This morning on the radio I heard words spoken attributed to the poet Derek Walcott. He said, that he grew up in a place where there was “Big Gestures”, poetry was shouted, not spoken in a soft voice. And I thought of the place where I live and small gestures. A city, in the north of America, in the 21st century. Minneapolis, Minnesota and what does this place of small gestures say about its people?
It’s Monday morning and trash day. Like clock work, the trash men have emptied the can by the time I leave the house. My neighbor Fred who leaves before me, like clock work, takes his can back to his spot and then as a small gesture, takes my can back to my spot. It’s an unspoken gesture to be sure that when I get to the street before he does that I will do the same for him.
For all the times that I have been given the right of way while riding my bike through the city by car drivers who stop when they see me coming or have been waiting through a line of traffic, the gesture meter starts to rise off of small. The opportunity to wave back is my gesture of appreciation. Is a small gesture enough to sustain life forms in our society or do we need big gestures? Where I’m going with this is that gestures give us the opportunity to be grateful and our gestures in turn spread gratitude. When my order at Noodles was short the steak the clerk hurried back to the grill and soon was on my way with steak, gratis.
It’s time to volunteer again for an event we do here in the winter. The group meeting is tonight. There is a small paid staff but over 600 volunteers. Our small parts, taken collectively will produce a weekend event that draws five thousand participants and tens of thousands spectators. The whole spectacle in a way becomes a “Big Gesture” alive with people, flourish and outdoor activity. In my mind a Big Gesture is possible in a city when many small gestures take on a collective activity. It can be done when people commit to bike ride and leave their cars parked too.
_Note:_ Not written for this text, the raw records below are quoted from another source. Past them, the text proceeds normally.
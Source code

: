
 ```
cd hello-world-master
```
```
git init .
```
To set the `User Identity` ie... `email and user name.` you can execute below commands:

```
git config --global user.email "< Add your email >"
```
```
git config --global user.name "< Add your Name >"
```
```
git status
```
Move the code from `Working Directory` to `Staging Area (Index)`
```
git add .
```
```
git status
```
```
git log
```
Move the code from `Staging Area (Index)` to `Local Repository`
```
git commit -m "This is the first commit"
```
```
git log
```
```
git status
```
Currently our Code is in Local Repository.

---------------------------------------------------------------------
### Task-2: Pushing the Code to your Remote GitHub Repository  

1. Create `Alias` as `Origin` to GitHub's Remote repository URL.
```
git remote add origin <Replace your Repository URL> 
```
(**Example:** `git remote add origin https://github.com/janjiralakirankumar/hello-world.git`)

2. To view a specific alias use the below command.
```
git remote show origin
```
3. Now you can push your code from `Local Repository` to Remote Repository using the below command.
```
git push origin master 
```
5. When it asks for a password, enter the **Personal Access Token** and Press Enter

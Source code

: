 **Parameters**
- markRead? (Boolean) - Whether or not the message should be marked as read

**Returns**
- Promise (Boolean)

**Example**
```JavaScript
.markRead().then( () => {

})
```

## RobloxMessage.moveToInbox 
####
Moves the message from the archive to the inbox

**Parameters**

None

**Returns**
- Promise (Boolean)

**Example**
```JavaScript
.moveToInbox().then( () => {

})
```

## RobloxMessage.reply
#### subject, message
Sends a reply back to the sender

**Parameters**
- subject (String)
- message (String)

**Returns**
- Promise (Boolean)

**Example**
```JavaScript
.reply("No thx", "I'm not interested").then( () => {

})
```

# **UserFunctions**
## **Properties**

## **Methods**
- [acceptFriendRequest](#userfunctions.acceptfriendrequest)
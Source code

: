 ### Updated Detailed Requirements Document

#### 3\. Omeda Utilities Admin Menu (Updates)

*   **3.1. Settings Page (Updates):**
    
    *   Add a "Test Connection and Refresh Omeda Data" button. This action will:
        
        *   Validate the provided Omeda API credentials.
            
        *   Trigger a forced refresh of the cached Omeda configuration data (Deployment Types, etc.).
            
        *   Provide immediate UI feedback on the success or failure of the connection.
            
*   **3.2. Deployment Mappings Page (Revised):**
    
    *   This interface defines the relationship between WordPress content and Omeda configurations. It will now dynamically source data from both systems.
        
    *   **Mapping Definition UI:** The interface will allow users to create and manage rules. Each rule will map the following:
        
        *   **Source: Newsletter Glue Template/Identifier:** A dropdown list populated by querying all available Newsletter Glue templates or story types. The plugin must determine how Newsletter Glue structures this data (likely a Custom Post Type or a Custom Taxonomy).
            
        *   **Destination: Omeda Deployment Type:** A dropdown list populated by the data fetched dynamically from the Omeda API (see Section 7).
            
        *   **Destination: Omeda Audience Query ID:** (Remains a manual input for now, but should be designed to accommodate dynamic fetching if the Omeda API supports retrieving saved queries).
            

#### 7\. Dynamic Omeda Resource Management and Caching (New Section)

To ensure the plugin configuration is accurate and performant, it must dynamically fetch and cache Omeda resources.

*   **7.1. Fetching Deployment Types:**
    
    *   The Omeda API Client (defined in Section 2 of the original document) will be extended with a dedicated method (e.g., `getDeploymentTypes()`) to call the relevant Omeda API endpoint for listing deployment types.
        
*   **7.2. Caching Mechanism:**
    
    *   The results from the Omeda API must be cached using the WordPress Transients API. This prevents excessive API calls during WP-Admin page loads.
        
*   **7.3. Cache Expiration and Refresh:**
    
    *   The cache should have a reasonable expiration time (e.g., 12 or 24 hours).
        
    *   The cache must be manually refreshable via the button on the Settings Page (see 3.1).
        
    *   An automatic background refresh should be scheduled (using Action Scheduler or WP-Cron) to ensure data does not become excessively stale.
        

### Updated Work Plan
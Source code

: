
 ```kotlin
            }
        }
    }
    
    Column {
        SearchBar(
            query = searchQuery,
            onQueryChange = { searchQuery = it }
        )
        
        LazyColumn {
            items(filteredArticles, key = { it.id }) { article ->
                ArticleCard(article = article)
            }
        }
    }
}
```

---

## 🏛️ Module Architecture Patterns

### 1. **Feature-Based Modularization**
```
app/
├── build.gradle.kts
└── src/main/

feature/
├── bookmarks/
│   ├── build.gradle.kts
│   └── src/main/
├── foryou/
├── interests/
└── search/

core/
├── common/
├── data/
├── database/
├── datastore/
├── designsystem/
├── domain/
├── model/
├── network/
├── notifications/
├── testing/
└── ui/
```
I got an e-mail from another blogger in response to my question “why don’t small town people ride bikes?” I had thought that maybe a small collective of people could make a big gesture that would make living in a small town “well, big!” with life. He was not encouraging, giving me the usual excuse that it’s a cultural thing. People equate status with bike riding. And poor people or maybe a government busybody are the ones who ride bikes but surely not the mainstream folk. And I see that too when with all the technology we have around us there is a fear of bikes. A bike appears to be a simple machine but 99 percent of us don’t use one to ride to the store, school or work. The mystery of the bike has yet to be cracked. But, it’s not the Pyramids dude. One theory, it is a machine that connect ones spirit, and you don’t have to be religious, to the world you are living in and passing through. Kodo is the word I have been using for this connection of bike, rider and time as we move through a place. Kodo is the small gesture a bike rider offers to the spirit of the place.